==== EXTRACTED RECORDS ====

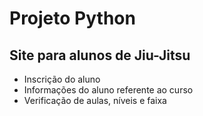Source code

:# Projeto Python

## Site para alunos de Jiu-Jitsu
- Inscrição do aluno
- Informações do aluno referente ao curso
- Verificação de aulas, níveis e faixa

====

TASK INSTRUCTIONS: Each line of the records above must be repeated exactly, but no picture belongs in the copy.

SOLUTION FOR THIS EXERCISE:
Source code

:# Projeto Python

## Site para alunos de Jiu-Jitsu
- Inscrição do aluno
- Informações do aluno referente ao curso
- Verificação de aulas, níveis e faixa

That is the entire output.